> _Prompt_
Retype the entries exactly, but skip the pictures.

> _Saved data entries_
....
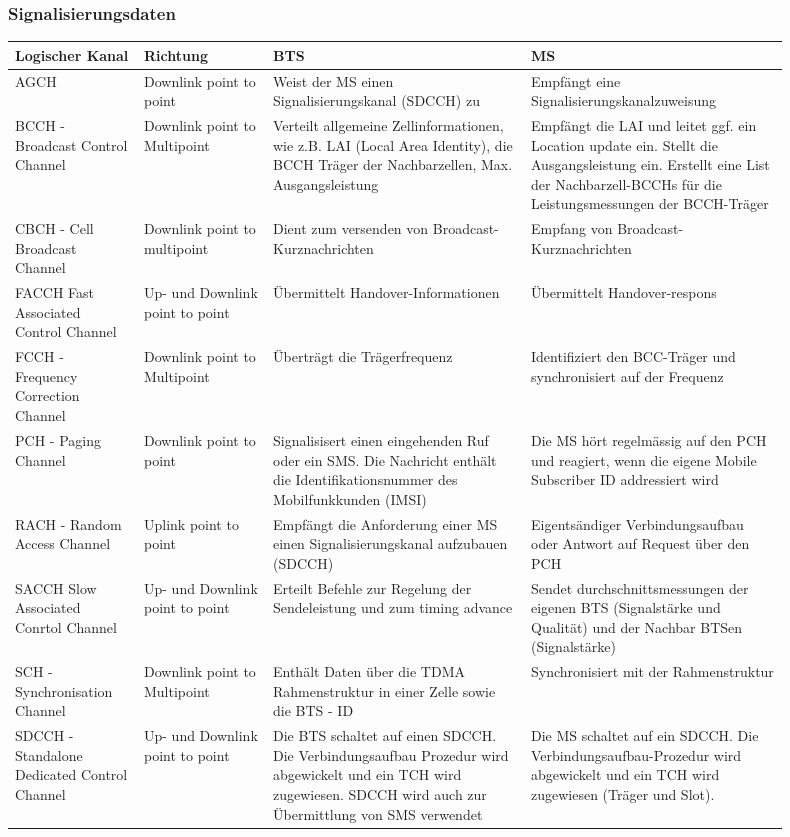 \subsubsection{Signalisierungsdaten}
\begin{tabular}{p{0.15 \linewidth} p{0.15 \linewidth} p{0.3 \linewidth} p{0.3 \linewidth}}
\toprule
Logischer Kanal & Richtung & BTS & MS \\
\midrule
AGCH & Downlink point to point & Weist der MS einen Signalisierungskanal (SDCCH) zu & Empfängt eine Signalisierungskanalzuweisung \\
\midrule
BCCH - Broadcast Control Channel & Downlink point to Multipoint & Verteilt allgemeine Zellinformationen, wie z.B. LAI (Local Area Identity), die BCCH Träger der Nachbarzellen, Max. Ausgangsleistung & Empfängt die LAI und leitet  ggf. ein Location update ein. 
Stellt die Ausgangsleistung ein.
 Erstellt eine List der Nachbarzell-BCCHs für die Leistungsmessungen der BCCH-Träger \\
\midrule
CBCH - Cell Broadcast Channel & Downlink point to multipoint & Dient zum versenden von Broadcast-Kurznachrichten & Empfang von Broadcast-Kurznachrichten\\
\midrule
FACCH Fast Associated Control Channel & Up- und Downlink point to point & Übermittelt Handover-Informationen & Übermittelt Handover-respons\\
\midrule
FCCH - Frequency Correction Channel & Downlink point to Multipoint & Überträgt die Trägerfrequenz & Identifiziert den BCC-Träger und synchronisiert auf der Frequenz \\
\midrule
PCH - Paging Channel & Downlink point to point & Signalisisert einen eingehenden Ruf oder ein SMS. Die Nachricht enthält die Identifikationsnummer des Mobilfunkkunden (IMSI) & Die MS hört regelmässig auf den PCH und reagiert, wenn die eigene Mobile Subscriber ID addressiert wird \\
\midrule
RACH - Random Access Channel & Uplink point to point & Empfängt die Anforderung einer MS einen Signalisierungskanal aufzubauen (SDCCH) & Eigentsändiger Verbindungsaufbau oder Antwort auf Request über den PCH \\
\midrule
SACCH Slow Associated Conrtol Channel & Up- und Downlink point to point & Erteilt Befehle zur Regelung der Sendeleistung und zum timing advance & Sendet durchschnittsmessungen der eigenen BTS (Signalstärke und Qualität) und der Nachbar BTSen (Signalstärke) \\
\midrule
SCH - Synchronisation Channel & Downlink point to Multipoint & Enthält Daten über die TDMA Rahmenstruktur in einer Zelle sowie die BTS - ID & Synchronisiert mit der Rahmenstruktur \\
\midrule
SDCCH - Standalone Dedicated Control Channel & Up- und Downlink point to point & Die BTS schaltet auf einen SDCCH.
Die Verbindungsaufbau Prozedur wird abgewickelt und ein TCH wird zugewiesen.
SDCCH wird auch zur Übermittlung von SMS verwendet & Die MS schaltet auf ein SDCCH.
Die Verbindungsaufbau-Prozedur wird abgewickelt und ein TCH wird zugewiesen (Träger und Slot).\\
\bottomrule

\end{tabular}

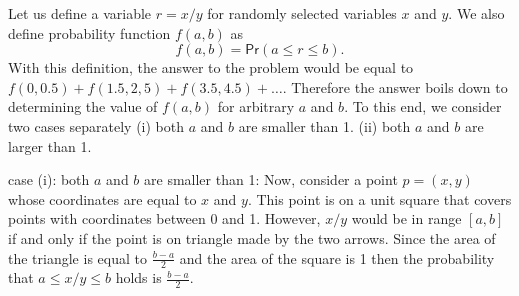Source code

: \begin{solution}
Let us define a variable $r = x/y$ for randomly selected variables $x$ and $y$. We also define probability function $f(a,b)$ as 
$$f(a,b) = \mathsf{Pr}(a \leq r \leq b).$$
With this definition, the answer to the problem would be equal to $f(0,0.5) + f(1.5, 2,5) + f(3.5,4.5) + \ldots$. Therefore the answer boils down to determining the value of $f(a,b)$ for arbitrary $a$ and $b$. To this end, we consider two cases separately (i) both $a$ and $b$ are smaller than 1. (ii) both $a$ and $b$ are larger than 1.

case (i): both $a$ and $b$ are smaller than 1: Now, consider a point $p = (x,y)$ whose coordinates are equal to $x$ and $y$. This point is on a unit square that covers points with coordinates between 0 and 1. However, $x/y$ would be in range $[a,b]$ if and only if the point is on triangle made by the two arrows. Since the area of the triangle is equal to $\frac{b-a}{2}$ and the area of the square is 1 then the probability that $a \leq x/y \leq b$ holds is $\frac{b-a}{2}$.


\end{solution}
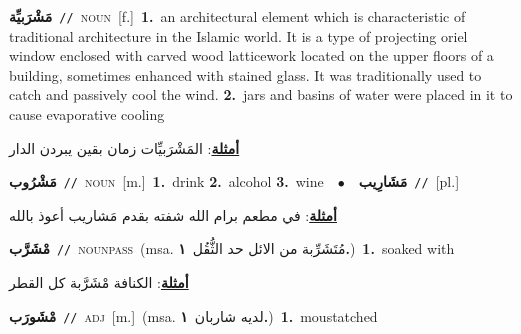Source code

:\documentclass[10pt,a4paper,twoside]{article} %
\begin{document}
\begin{multicols}{2}
{\setlength\topsep{0pt}\textbf{\foreignlanguage{arabic}{مَشْرَبيِّة}}\ {\color{gray}\texttt{//}\color{black}}\ \textsc{noun}\ [f.]\ \textbf{1.}~an architectural element which is characteristic of traditional architecture in the Islamic world. It is a type of projecting oriel window enclosed with carved wood latticework located on the upper floors of a building, sometimes enhanced with stained glass. It was traditionally used to catch and passively cool the wind.  \textbf{2.}~jars and basins of water were placed in it to cause evaporative cooling\  \begin{flushright}\color{gray}\foreignlanguage{arabic}{\textbf{\underline{\foreignlanguage{arabic}{أمثلة}}}: المَشْرَبيِّات زمان بقين يبردن الدار}\end{flushright}\color{black}} \vspace{2mm}

{\setlength\topsep{0pt}\textbf{\foreignlanguage{arabic}{مَشْرُوب}}\ {\color{gray}\texttt{//}\color{black}}\ \textsc{noun}\ [m.]\ \textbf{1.}~drink  \textbf{2.}~alcohol  \textbf{3.}~wine\ \ $\bullet$\ \ \setlength\topsep{0pt}\textbf{\foreignlanguage{arabic}{مَشَارِيب}}\ {\color{gray}\texttt{//}\color{black}}\ [pl.]\  \begin{flushright}\color{gray}\foreignlanguage{arabic}{\textbf{\underline{\foreignlanguage{arabic}{أمثلة}}}: في مطعم برام الله شفته بقدم مَشاريب أعوذ بالله}\end{flushright}\color{black}} \vspace{2mm}

{\setlength\topsep{0pt}\textbf{\foreignlanguage{arabic}{مْشَرَّب}}\ {\color{gray}\texttt{//}\color{black}}\ \textsc{noun\textunderscore pass}\ \color{gray}(msa. \foreignlanguage{arabic}{مُتَشَرِّبة من الائل حد الثُّقُل}~\foreignlanguage{arabic}{\textbf{١.}})\color{black}\ \textbf{1.}~soaked with\  \begin{flushright}\color{gray}\foreignlanguage{arabic}{\textbf{\underline{\foreignlanguage{arabic}{أمثلة}}}: الكنافة مْشَرَّبة كل القطر}\end{flushright}\color{black}} \vspace{2mm}

{\setlength\topsep{0pt}\textbf{\foreignlanguage{arabic}{مْشَورَب}}\ {\color{gray}\texttt{//}\color{black}}\ \textsc{adj}\ [m.]\ \color{gray}(msa. \foreignlanguage{arabic}{لديه شاربان}~\foreignlanguage{arabic}{\textbf{١.}})\color{black}\ \textbf{1.}~moustatched\ } \vspace{2mm}


\end{multicols}
\end{document}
....
> _Written reply_
 \subsubsection{Signalisierungsdaten}
\begin{tabular}{p{0.15 \linewidth} p{0.15 \linewidth} p{0.3 \linewidth} p{0.3 \linewidth}}
\toprule
Logischer Kanal & Richtung & BTS & MS \\
\midrule
AGCH & Downlink point to point & Weist der MS einen Signalisierungskanal (SDCCH) zu & Empfängt eine Signalisierungskanalzuweisung \\
\midrule
BCCH - Broadcast Control Channel & Downlink point to Multipoint & Verteilt allgemeine Zellinformationen, wie z.B. LAI (Local Area Identity), die BCCH Träger der Nachbarzellen, Max. Ausgangsleistung & Empfängt die LAI und leitet  ggf. ein Location update ein. 
Stellt die Ausgangsleistung ein.
 Erstellt eine List der Nachbarzell-BCCHs für die Leistungsmessungen der BCCH-Träger \\
\midrule
CBCH - Cell Broadcast Channel & Downlink point to multipoint & Dient zum versenden von Broadcast-Kurznachrichten & Empfang von Broadcast-Kurznachrichten\\
\midrule
FACCH Fast Associated Control Channel & Up- und Downlink point to point & Übermittelt Handover-Informationen & Übermittelt Handover-respons\\
\midrule
FCCH - Frequency Correction Channel & Downlink point to Multipoint & Überträgt die Trägerfrequenz & Identifiziert den BCC-Träger und synchronisiert auf der Frequenz \\
\midrule
PCH - Paging Channel & Downlink point to point & Signalisisert einen eingehenden Ruf oder ein SMS. Die Nachricht enthält die Identifikationsnummer des Mobilfunkkunden (IMSI) & Die MS hört regelmässig auf den PCH und reagiert, wenn die eigene Mobile Subscriber ID addressiert wird \\
\midrule
RACH - Random Access Channel & Uplink point to point & Empfängt die Anforderung einer MS einen Signalisierungskanal aufzubauen (SDCCH) & Eigentsändiger Verbindungsaufbau oder Antwort auf Request über den PCH \\
\midrule
SACCH Slow Associated Conrtol Channel & Up- und Downlink point to point & Erteilt Befehle zur Regelung der Sendeleistung und zum timing advance & Sendet durchschnittsmessungen der eigenen BTS (Signalstärke und Qualität) und der Nachbar BTSen (Signalstärke) \\
\midrule
SCH - Synchronisation Channel & Downlink point to Multipoint & Enthält Daten über die TDMA Rahmenstruktur in einer Zelle sowie die BTS - ID & Synchronisiert mit der Rahmenstruktur \\
\midrule
SDCCH - Standalone Dedicated Control Channel & Up- und Downlink point to point & Die BTS schaltet auf einen SDCCH.
Die Verbindungsaufbau Prozedur wird abgewickelt und ein TCH wird zugewiesen.
SDCCH wird auch zur Übermittlung von SMS verwendet & Die MS schaltet auf ein SDCCH.
Die Verbindungsaufbau-Prozedur wird abgewickelt und ein TCH wird zugewiesen (Träger und Slot).\\
\bottomrule

\end{tabular}

Source code

: \begin{solution}
Let us define a variable $r = x/y$ for randomly selected variables $x$ and $y$. We also define probability function $f(a,b)$ as 
$$f(a,b) = \mathsf{Pr}(a \leq r \leq b).$$
With this definition, the answer to the problem would be equal to $f(0,0.5) + f(1.5, 2,5) + f(3.5,4.5) + \ldots$. Therefore the answer boils down to determining the value of $f(a,b)$ for arbitrary $a$ and $b$. To this end, we consider two cases separately (i) both $a$ and $b$ are smaller than 1. (ii) both $a$ and $b$ are larger than 1.

case (i): both $a$ and $b$ are smaller than 1: Now, consider a point $p = (x,y)$ whose coordinates are equal to $x$ and $y$. This point is on a unit square that covers points with coordinates between 0 and 1. However, $x/y$ would be in range $[a,b]$ if and only if the point is on triangle made by the two arrows. Since the area of the triangle is equal to $\frac{b-a}{2}$ and the area of the square is 1 then the probability that $a \leq x/y \leq b$ holds is $\frac{b-a}{2}$.


\end{solution}
Source code

:\documentclass[10pt,a4paper,twoside]{article} %
\begin{document}
\begin{multicols}{2}
{\setlength\topsep{0pt}\textbf{\foreignlanguage{arabic}{مَشْرَبيِّة}}\ {\color{gray}\texttt{//}\color{black}}\ \textsc{noun}\ [f.]\ \textbf{1.}~an architectural element which is characteristic of traditional architecture in the Islamic world. It is a type of projecting oriel window enclosed with carved wood latticework located on the upper floors of a building, sometimes enhanced with stained glass. It was traditionally used to catch and passively cool the wind.  \textbf{2.}~jars and basins of water were placed in it to cause evaporative cooling\  \begin{flushright}\color{gray}\foreignlanguage{arabic}{\textbf{\underline{\foreignlanguage{arabic}{أمثلة}}}: المَشْرَبيِّات زمان بقين يبردن الدار}\end{flushright}\color{black}} \vspace{2mm}

{\setlength\topsep{0pt}\textbf{\foreignlanguage{arabic}{مَشْرُوب}}\ {\color{gray}\texttt{//}\color{black}}\ \textsc{noun}\ [m.]\ \textbf{1.}~drink  \textbf{2.}~alcohol  \textbf{3.}~wine\ \ $\bullet$\ \ \setlength\topsep{0pt}\textbf{\foreignlanguage{arabic}{مَشَارِيب}}\ {\color{gray}\texttt{//}\color{black}}\ [pl.]\  \begin{flushright}\color{gray}\foreignlanguage{arabic}{\textbf{\underline{\foreignlanguage{arabic}{أمثلة}}}: في مطعم برام الله شفته بقدم مَشاريب أعوذ بالله}\end{flushright}\color{black}} \vspace{2mm}

{\setlength\topsep{0pt}\textbf{\foreignlanguage{arabic}{مْشَرَّب}}\ {\color{gray}\texttt{//}\color{black}}\ \textsc{noun\textunderscore pass}\ \color{gray}(msa. \foreignlanguage{arabic}{مُتَشَرِّبة من الائل حد الثُّقُل}~\foreignlanguage{arabic}{\textbf{١.}})\color{black}\ \textbf{1.}~soaked with\  \begin{flushright}\color{gray}\foreignlanguage{arabic}{\textbf{\underline{\foreignlanguage{arabic}{أمثلة}}}: الكنافة مْشَرَّبة كل القطر}\end{flushright}\color{black}} \vspace{2mm}

{\setlength\topsep{0pt}\textbf{\foreignlanguage{arabic}{مْشَورَب}}\ {\color{gray}\texttt{//}\color{black}}\ \textsc{adj}\ [m.]\ \color{gray}(msa. \foreignlanguage{arabic}{لديه شاربان}~\foreignlanguage{arabic}{\textbf{١.}})\color{black}\ \textbf{1.}~moustatched\ } \vspace{2mm}


\end{multicols}
\end{document}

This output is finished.